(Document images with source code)
============

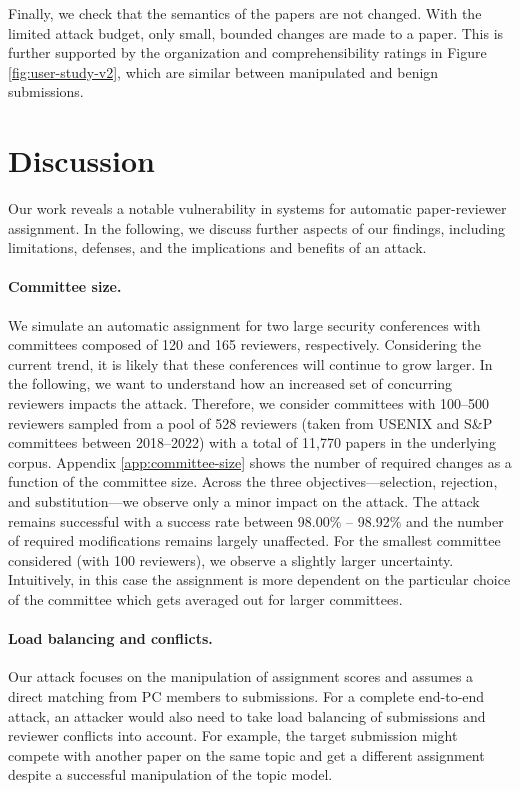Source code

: \documentclass[letterpaper,twocolumn,10pt]{article}
\begin{document}
Finally, we check that the semantics of the papers are not changed. With the limited attack budget, only small, bounded changes are made to a paper. 
This is further supported by the organization and comprehensibility ratings in Figure \ref{fig:user-study-v2}, which are similar between manipulated and benign submissions. \section{Discussion}
\label{sec:discussion}

Our work reveals a notable vulnerability in systems for automatic paper-reviewer assignment. 
In the following, we discuss further aspects of our findings, including limitations, defenses, and the implications and benefits of an attack.

\paragraph{Committee size.}
We simulate an automatic assignment for two large security conferences with committees composed of 120 and 165 reviewers, respectively. Considering the current trend, it is likely that these conferences will continue to grow larger. In the following, we want to understand how an increased set of concurring reviewers impacts the attack.
Therefore, we consider committees with 100--500 reviewers sampled from a pool of 528 reviewers (taken from USENIX and S\&P committees between 2018--2022) with a total of 11,770 papers in the underlying corpus.
Appendix \ref{app:committee-size} shows the number of required changes as a function of the committee size. Across the three objectives---selection, rejection, and substitution---we observe only a minor impact on the attack. The attack remains successful with a success rate between 98.00\% -- 98.92\% and the number of required modifications remains largely unaffected. For the smallest committee considered (with 100 reviewers), we observe a slightly larger uncertainty. Intuitively, in this case the assignment is more dependent on the particular choice of the committee which gets averaged out for larger committees.

\paragraph{Load balancing and conflicts.}
Our attack focuses on the manipulation of assignment scores and assumes a direct matching from PC members to submissions. For a complete end-to-end attack, an attacker would also need to take load balancing of submissions and reviewer conflicts into account. For example, the target submission might compete with another paper on the same topic and get a different assignment despite a successful manipulation of the topic model.
\end{document}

============

Taking the entries above, print exactly the lines starting at the line with "Finally, we check" and ending at the line with "Our work reveals", both included.

Finally, we check that the semantics of the papers are not changed. With the limited attack budget, only small, bounded changes are made to a paper. 
This is further supported by the organization and comprehensibility ratings in Figure \ref{fig:user-study-v2}, which are similar between manipulated and benign submissions. \section{Discussion}
\label{sec:discussion}

Our work reveals a notable vulnerability in systems for automatic paper-reviewer assignment. 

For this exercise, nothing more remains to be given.